**RECORDS FOR THIS TASK**
.....

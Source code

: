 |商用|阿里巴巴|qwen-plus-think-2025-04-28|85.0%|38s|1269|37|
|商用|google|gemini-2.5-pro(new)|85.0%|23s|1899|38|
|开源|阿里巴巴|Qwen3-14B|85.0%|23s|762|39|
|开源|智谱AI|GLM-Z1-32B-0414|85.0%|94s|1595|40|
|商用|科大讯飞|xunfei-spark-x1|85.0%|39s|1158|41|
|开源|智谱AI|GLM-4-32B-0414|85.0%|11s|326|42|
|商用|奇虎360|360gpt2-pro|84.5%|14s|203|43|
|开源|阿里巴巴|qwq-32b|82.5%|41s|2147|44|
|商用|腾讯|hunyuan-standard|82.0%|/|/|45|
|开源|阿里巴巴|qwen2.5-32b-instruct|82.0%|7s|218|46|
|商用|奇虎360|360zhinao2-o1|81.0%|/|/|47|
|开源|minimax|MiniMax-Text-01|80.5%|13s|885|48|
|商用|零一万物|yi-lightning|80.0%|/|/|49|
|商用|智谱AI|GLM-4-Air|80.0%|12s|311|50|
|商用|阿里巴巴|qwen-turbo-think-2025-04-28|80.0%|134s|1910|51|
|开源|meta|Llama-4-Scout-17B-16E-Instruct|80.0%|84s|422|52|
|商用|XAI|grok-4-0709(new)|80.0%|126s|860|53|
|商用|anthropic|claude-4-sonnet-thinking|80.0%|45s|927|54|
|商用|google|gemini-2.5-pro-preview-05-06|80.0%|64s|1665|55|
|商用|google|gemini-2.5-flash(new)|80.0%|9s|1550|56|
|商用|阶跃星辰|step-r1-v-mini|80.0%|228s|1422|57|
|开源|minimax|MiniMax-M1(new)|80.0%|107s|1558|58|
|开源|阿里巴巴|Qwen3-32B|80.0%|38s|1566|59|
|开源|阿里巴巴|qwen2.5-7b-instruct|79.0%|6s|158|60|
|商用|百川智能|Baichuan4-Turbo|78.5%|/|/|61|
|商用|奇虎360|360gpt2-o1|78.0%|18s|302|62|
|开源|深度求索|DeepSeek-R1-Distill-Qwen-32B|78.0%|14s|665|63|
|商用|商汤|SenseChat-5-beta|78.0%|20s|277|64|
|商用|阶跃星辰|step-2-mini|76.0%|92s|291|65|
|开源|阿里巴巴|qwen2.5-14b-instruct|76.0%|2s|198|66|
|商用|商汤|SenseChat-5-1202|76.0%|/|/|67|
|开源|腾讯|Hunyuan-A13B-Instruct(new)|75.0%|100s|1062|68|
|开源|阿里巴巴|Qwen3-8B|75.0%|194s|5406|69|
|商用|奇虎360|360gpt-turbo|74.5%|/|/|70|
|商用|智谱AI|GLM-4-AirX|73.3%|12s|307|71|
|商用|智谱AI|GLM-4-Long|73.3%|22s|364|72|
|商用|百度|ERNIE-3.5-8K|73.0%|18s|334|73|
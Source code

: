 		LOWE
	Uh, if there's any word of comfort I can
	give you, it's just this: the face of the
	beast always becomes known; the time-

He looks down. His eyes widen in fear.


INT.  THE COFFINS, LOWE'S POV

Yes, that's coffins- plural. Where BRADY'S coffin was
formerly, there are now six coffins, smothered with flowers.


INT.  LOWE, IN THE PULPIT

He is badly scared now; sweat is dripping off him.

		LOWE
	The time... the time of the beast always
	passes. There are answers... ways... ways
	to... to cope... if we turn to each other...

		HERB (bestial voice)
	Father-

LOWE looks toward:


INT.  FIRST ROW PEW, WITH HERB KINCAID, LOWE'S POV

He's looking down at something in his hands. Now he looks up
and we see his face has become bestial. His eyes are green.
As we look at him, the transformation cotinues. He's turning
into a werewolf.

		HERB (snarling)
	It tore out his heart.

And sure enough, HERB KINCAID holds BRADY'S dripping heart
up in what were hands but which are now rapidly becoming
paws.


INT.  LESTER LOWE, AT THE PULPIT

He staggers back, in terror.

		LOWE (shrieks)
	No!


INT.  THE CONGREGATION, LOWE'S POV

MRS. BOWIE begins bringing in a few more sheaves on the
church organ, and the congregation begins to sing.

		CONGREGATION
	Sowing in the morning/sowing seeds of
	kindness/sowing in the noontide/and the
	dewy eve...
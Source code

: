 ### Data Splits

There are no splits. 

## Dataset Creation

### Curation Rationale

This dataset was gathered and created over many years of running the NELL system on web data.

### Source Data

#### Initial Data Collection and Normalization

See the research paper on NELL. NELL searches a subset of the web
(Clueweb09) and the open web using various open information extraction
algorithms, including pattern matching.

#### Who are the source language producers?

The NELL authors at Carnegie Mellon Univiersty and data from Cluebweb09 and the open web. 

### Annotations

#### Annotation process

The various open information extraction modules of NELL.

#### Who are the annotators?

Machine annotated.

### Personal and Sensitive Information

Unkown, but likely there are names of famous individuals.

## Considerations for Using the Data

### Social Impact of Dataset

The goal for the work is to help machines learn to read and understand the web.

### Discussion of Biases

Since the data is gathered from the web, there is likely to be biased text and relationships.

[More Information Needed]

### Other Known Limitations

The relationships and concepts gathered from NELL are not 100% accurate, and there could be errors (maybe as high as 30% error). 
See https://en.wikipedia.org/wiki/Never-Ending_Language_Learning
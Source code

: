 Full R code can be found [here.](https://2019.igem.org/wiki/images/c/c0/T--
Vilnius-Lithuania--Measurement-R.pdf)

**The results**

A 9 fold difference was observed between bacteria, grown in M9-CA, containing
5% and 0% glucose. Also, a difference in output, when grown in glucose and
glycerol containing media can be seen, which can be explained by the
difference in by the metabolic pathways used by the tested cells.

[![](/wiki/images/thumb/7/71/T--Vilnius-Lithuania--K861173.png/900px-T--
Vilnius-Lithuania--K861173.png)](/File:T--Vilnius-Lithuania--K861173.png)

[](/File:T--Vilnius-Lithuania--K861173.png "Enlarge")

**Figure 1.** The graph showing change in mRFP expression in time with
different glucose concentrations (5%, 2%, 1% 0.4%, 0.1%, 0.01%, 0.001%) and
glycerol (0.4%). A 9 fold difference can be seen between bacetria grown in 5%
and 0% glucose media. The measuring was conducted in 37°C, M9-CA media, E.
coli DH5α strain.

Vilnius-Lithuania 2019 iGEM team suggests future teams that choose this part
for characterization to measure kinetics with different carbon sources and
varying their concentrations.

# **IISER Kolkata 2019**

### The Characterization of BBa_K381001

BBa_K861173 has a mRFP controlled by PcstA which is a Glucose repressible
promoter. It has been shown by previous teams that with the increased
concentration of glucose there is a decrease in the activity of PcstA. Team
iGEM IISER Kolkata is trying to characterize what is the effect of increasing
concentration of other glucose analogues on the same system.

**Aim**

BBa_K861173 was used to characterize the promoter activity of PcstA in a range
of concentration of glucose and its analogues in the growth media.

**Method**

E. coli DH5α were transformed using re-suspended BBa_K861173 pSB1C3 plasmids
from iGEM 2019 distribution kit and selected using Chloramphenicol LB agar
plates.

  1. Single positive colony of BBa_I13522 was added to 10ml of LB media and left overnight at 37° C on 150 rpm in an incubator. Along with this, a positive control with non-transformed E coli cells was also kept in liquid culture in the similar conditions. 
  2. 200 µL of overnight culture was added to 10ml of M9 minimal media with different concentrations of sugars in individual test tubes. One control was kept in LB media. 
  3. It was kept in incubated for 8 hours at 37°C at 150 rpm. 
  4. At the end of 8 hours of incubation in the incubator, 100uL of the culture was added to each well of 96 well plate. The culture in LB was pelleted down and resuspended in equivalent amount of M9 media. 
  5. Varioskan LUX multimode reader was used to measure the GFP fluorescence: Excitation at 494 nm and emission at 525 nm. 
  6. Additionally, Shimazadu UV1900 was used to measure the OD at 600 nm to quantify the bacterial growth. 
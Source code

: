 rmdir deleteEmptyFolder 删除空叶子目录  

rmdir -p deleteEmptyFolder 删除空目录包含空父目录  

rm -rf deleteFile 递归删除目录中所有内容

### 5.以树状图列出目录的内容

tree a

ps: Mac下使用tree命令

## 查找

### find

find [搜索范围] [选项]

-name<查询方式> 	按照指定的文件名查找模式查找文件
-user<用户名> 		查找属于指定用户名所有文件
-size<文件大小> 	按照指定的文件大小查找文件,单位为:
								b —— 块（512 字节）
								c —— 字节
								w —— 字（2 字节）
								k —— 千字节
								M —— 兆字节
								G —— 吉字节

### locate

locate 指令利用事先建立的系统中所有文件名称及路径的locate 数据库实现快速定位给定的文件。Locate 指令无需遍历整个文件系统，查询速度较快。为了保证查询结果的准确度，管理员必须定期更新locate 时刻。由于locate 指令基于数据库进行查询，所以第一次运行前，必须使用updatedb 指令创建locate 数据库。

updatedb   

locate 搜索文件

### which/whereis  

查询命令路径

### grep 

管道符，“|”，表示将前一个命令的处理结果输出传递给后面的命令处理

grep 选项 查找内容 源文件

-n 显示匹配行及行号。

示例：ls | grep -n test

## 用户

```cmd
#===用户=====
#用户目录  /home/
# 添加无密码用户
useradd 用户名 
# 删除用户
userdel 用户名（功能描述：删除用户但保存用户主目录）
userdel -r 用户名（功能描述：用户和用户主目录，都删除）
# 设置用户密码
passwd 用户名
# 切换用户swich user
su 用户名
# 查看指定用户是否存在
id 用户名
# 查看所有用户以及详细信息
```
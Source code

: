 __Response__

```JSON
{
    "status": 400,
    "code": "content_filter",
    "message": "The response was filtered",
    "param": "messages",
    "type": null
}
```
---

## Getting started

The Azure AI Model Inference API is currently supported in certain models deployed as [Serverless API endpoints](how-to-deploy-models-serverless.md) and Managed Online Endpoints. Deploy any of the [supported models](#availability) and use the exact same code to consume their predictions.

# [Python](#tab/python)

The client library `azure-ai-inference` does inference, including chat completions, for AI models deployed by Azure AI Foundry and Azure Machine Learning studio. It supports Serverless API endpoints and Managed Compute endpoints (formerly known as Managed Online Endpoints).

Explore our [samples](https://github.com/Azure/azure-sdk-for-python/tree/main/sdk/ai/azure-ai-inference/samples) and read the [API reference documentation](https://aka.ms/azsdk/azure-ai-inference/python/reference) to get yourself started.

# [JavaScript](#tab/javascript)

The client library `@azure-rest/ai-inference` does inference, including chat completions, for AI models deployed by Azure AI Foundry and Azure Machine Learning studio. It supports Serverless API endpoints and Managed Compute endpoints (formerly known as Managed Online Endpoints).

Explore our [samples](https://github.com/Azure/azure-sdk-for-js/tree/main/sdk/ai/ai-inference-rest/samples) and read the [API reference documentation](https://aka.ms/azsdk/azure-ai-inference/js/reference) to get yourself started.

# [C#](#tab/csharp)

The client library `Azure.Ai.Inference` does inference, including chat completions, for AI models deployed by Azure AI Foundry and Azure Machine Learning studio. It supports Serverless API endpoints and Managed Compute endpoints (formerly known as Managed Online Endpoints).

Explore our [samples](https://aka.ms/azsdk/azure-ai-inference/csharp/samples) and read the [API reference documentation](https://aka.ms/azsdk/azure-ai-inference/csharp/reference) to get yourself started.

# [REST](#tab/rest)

.....

Tally every line of the entries that contains the word "incubator", and respond with that number only.

2